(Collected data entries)
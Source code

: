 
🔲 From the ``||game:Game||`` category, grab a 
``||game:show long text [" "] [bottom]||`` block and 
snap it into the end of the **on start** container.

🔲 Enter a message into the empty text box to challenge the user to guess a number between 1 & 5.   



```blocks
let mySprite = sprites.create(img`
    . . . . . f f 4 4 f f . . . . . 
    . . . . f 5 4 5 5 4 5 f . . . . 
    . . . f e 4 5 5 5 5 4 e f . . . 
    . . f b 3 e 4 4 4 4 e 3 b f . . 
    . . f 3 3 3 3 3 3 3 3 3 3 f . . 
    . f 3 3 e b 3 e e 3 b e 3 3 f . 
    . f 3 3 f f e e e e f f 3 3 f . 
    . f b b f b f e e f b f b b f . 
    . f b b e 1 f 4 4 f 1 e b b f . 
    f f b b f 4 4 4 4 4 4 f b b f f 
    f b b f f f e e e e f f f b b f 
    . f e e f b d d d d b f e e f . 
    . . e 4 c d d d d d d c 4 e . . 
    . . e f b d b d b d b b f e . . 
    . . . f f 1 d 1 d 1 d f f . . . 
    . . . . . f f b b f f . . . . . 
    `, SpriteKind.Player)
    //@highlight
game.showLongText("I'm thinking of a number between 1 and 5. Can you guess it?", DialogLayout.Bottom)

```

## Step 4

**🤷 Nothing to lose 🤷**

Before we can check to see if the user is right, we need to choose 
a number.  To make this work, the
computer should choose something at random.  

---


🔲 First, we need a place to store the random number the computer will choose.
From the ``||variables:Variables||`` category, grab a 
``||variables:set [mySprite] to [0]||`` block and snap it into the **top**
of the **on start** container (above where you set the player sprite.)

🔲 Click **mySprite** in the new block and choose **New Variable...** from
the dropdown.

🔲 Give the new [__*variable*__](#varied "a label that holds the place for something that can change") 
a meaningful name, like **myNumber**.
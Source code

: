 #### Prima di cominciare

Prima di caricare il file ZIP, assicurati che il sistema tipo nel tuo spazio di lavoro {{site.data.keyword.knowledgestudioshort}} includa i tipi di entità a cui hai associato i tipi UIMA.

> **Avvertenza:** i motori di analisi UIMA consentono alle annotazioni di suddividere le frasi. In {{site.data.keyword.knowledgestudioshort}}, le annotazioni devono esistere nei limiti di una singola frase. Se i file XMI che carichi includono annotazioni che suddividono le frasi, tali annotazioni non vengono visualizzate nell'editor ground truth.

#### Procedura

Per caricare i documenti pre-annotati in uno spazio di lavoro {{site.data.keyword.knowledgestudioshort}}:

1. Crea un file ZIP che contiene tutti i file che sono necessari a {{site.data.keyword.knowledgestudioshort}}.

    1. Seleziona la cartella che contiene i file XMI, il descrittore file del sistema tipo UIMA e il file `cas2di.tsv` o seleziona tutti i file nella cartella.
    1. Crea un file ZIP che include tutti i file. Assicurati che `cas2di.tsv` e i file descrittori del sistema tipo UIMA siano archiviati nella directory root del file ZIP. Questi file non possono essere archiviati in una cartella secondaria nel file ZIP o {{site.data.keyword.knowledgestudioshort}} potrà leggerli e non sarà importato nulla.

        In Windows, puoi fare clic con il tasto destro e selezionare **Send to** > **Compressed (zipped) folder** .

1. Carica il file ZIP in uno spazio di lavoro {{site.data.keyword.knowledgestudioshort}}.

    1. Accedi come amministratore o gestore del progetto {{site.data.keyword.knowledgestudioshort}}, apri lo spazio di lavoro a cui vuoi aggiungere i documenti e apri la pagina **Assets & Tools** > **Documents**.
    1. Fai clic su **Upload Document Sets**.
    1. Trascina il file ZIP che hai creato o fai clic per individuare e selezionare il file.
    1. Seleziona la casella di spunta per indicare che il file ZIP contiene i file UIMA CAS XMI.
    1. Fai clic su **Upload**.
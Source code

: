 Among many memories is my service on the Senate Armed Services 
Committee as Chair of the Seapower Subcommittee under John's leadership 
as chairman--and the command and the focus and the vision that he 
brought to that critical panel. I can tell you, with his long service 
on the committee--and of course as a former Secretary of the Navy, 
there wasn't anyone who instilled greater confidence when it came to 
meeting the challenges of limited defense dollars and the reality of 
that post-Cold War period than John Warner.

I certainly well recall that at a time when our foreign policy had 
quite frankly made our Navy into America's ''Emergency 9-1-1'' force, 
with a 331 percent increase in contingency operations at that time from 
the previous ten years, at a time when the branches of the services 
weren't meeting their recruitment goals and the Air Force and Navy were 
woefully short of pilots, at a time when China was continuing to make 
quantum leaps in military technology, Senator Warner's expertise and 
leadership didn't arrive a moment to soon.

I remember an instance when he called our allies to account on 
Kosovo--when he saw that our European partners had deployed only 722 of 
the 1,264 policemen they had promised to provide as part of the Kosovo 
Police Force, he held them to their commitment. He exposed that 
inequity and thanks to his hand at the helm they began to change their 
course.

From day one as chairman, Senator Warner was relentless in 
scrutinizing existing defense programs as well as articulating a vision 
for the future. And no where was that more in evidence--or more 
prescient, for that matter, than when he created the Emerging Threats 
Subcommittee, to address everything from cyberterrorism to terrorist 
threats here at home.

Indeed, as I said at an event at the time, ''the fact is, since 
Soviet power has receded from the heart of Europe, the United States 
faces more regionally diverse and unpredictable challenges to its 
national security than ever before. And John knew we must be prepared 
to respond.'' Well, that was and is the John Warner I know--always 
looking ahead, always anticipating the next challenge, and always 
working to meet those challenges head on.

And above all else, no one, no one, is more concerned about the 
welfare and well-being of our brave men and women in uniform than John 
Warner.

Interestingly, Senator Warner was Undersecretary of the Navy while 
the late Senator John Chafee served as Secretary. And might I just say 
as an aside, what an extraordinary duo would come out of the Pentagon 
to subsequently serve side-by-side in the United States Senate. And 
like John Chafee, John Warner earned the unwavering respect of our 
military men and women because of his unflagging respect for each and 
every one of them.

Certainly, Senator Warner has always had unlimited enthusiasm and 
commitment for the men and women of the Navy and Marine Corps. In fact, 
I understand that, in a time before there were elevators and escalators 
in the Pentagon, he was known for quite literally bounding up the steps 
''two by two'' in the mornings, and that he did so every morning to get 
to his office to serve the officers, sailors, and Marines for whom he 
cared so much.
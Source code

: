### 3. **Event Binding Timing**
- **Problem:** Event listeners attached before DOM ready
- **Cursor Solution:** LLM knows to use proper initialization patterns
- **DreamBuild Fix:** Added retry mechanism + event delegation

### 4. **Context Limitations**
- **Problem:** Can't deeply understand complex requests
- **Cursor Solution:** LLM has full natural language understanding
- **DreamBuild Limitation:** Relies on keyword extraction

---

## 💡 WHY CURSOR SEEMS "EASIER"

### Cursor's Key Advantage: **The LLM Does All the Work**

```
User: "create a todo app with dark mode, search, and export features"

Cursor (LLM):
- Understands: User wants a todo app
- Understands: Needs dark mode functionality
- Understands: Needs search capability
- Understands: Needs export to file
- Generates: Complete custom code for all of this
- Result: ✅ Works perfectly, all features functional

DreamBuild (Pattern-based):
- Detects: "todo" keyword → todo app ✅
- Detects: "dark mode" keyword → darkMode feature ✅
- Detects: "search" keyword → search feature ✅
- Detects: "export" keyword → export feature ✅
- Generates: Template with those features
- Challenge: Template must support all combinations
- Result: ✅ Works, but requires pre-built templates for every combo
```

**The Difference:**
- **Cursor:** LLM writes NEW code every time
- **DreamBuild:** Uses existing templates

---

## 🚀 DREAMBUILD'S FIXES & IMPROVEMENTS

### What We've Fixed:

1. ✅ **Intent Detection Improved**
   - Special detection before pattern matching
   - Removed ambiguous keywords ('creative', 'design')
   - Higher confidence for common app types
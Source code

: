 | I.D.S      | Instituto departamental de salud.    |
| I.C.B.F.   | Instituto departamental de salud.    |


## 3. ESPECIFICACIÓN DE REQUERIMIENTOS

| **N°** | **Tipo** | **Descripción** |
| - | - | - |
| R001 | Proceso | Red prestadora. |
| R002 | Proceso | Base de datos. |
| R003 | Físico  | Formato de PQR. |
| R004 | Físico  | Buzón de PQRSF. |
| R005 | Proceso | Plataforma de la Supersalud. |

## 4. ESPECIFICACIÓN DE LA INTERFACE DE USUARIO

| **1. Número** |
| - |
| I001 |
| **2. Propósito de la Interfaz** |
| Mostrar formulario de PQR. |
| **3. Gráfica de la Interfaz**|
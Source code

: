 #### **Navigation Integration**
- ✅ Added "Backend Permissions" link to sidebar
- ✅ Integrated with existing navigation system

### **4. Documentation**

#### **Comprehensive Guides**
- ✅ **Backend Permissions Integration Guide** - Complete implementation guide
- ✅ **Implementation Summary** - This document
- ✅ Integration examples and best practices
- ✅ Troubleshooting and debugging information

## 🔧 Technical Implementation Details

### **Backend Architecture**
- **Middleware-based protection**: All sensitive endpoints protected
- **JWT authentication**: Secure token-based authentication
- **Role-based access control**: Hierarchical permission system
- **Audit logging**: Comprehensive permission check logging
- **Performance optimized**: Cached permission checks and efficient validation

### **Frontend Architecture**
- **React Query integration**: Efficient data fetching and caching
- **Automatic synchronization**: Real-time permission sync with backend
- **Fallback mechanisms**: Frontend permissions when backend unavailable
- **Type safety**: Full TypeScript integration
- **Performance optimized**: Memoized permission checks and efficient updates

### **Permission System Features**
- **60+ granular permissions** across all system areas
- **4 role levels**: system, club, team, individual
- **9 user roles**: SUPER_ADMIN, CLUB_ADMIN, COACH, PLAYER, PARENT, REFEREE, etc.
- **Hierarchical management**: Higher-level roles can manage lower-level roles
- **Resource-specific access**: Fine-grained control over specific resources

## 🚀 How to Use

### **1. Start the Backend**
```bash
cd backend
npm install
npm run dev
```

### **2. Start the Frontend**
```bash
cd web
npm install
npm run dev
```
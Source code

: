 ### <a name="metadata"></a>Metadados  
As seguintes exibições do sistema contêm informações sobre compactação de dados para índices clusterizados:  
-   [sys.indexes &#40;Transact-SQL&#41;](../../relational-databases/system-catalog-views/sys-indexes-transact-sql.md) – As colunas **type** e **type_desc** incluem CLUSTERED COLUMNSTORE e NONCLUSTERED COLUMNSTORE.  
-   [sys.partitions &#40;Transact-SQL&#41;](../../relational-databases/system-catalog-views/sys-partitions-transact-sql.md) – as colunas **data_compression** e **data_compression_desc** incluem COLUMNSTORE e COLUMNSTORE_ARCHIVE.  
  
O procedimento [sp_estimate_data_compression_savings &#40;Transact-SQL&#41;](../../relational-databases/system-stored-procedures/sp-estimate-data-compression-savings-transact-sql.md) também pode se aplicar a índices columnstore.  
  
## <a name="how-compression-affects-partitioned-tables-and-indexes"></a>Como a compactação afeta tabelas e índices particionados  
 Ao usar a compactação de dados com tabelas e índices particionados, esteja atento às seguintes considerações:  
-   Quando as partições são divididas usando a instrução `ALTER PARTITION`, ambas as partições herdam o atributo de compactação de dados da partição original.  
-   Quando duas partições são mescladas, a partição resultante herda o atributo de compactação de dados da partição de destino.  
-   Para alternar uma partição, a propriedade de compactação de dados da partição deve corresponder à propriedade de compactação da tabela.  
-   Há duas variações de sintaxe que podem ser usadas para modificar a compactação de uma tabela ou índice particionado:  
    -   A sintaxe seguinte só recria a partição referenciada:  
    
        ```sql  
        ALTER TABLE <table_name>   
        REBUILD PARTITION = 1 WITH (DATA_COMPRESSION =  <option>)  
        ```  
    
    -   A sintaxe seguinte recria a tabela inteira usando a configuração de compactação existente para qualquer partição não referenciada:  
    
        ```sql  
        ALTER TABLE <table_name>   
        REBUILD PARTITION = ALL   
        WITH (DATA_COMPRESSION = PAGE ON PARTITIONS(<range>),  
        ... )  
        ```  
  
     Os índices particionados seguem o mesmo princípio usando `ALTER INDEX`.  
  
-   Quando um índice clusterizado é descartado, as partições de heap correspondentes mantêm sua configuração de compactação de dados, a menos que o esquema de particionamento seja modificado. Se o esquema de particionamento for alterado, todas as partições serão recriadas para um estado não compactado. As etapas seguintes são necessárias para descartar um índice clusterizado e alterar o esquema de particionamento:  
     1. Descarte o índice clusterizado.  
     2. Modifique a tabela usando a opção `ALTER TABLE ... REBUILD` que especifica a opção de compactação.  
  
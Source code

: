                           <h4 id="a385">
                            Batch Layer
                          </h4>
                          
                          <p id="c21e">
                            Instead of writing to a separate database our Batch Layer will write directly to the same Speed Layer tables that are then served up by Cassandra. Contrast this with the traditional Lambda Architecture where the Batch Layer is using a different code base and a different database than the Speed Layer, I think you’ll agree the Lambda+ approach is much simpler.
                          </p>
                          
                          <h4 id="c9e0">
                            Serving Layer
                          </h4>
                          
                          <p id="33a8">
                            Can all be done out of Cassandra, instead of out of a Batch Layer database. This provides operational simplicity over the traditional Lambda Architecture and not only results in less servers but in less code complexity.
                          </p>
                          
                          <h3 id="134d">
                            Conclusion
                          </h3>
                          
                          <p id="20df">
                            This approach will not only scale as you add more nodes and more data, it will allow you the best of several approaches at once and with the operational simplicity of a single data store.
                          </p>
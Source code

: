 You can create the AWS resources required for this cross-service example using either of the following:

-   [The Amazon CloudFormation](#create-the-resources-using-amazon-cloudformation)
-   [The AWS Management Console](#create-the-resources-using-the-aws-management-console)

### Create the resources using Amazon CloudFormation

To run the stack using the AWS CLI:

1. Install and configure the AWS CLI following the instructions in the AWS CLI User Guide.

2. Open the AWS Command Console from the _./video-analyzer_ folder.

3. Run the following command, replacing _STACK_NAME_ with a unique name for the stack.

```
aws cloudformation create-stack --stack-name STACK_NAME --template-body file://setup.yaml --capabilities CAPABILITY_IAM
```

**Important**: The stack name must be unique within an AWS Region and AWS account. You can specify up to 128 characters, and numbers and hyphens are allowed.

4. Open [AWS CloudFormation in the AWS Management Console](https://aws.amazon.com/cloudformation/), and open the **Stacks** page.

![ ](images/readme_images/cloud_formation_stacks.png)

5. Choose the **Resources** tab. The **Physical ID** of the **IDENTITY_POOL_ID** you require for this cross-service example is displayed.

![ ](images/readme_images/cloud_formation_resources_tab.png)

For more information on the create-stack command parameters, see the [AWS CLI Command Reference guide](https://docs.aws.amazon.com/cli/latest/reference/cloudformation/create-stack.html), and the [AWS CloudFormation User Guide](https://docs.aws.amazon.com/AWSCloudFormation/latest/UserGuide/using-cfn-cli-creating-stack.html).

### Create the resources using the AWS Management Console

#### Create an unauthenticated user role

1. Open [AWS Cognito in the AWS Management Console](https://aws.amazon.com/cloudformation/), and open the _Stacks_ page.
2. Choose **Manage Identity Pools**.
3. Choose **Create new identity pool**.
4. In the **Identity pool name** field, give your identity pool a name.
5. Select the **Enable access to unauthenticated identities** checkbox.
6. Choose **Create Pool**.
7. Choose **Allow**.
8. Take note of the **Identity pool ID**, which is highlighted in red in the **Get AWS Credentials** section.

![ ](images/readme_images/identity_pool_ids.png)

ASSIGNED TASK:
Return word for word the lines above from the line with "Ao usar a compactação" to the line with "da partição original.", including both and leaving out all others.

SOLUTION TO THIS PROBLEM:
 Ao usar a compactação de dados com tabelas e índices particionados, esteja atento às seguintes considerações:  
-   Quando as partições são divididas usando a instrução `ALTER PARTITION`, ambas as partições herdam o atributo de compactação de dados da partição original.  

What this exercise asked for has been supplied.